Boneshaker
By Cherie Priest
I didn't like this book.
I didn't hate it either, but there was something that unsettled me about it early on that i couldn't shake.
First off, there is much to love about this book that one wonders how I could dislike it. There are zombies and alternate history and steampunk and a cast of cool characters doing cool things like killing zombies and building overly elaborate gold-digging machines called Boneshaker. There are airships and gas masks and catastrophes of epic proportions. There's a bad guy who wears a mask and invents weird neo-Victorian gadgets and swears he is the father of the main character. There a woman in the book with two mechanical arms, for Pete's Sake! And I still didn't like it. I had a hard time understanding why I wasn't enjoying a book that I would, under almost any other circumstance, love. What gives?
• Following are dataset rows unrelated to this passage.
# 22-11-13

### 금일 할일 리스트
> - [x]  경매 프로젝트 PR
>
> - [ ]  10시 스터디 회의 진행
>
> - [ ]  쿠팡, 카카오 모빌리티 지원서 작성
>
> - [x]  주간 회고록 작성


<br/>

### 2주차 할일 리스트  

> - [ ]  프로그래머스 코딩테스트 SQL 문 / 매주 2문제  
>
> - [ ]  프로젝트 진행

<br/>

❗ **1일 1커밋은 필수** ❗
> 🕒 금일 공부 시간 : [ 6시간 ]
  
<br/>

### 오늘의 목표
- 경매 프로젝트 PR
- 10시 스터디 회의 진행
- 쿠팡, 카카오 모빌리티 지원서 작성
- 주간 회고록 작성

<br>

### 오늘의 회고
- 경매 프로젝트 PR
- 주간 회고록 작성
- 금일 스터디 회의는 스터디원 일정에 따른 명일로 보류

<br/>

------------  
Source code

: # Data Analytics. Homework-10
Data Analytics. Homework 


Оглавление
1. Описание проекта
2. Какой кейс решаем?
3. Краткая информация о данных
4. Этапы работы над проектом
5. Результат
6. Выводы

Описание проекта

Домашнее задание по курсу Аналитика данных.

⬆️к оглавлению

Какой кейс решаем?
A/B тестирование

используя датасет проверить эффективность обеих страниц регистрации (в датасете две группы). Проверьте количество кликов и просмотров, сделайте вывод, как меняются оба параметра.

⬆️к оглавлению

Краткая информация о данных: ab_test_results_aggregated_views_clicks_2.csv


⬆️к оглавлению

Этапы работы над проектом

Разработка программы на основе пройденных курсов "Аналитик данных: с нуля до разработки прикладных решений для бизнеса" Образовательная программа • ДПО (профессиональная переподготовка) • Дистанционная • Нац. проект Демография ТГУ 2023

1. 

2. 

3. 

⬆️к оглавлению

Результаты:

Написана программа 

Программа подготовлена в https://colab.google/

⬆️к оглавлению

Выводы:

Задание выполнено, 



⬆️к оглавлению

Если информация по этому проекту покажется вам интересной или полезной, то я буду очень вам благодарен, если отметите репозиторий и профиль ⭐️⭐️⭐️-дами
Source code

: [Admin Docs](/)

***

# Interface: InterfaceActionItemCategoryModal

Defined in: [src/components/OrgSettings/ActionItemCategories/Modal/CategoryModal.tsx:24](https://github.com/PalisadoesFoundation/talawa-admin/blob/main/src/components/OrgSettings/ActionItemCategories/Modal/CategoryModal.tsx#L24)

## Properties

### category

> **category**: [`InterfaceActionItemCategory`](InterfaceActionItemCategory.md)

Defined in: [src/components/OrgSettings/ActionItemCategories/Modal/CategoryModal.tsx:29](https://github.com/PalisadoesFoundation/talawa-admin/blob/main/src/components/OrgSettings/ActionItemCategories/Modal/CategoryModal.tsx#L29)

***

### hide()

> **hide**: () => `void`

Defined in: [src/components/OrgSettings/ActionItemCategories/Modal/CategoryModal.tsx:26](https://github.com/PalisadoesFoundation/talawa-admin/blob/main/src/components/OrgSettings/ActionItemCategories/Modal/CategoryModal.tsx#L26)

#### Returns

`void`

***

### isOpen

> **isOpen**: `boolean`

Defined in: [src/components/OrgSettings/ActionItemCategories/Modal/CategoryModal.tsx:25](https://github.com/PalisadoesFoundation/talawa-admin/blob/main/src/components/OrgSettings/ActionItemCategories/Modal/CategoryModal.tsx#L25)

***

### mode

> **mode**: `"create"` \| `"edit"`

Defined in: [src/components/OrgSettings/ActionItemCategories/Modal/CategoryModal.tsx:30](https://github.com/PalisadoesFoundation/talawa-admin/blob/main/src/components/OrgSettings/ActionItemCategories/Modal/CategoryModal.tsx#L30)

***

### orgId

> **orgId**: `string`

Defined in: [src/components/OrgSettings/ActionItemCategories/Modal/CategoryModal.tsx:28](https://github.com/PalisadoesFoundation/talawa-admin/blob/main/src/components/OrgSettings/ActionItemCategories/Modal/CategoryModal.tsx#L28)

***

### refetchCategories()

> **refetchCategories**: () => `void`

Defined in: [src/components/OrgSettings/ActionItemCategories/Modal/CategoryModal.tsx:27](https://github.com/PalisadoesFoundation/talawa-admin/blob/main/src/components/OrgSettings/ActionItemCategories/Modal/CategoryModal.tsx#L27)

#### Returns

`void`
At first, I thought it was historical inaccuracies. I have a tendency to berate novels that stray too far from actual history. But since this story was pure, unadulterated fantasy I was willing to suspend my disbelief quite a bit. It did bother me some that the characters spoke in a late 20th century vernacular rather than the sort of language that would have been used in the 1880s (when the novel was set) but not so much that I wanted to throw the book away. There were zombies after all.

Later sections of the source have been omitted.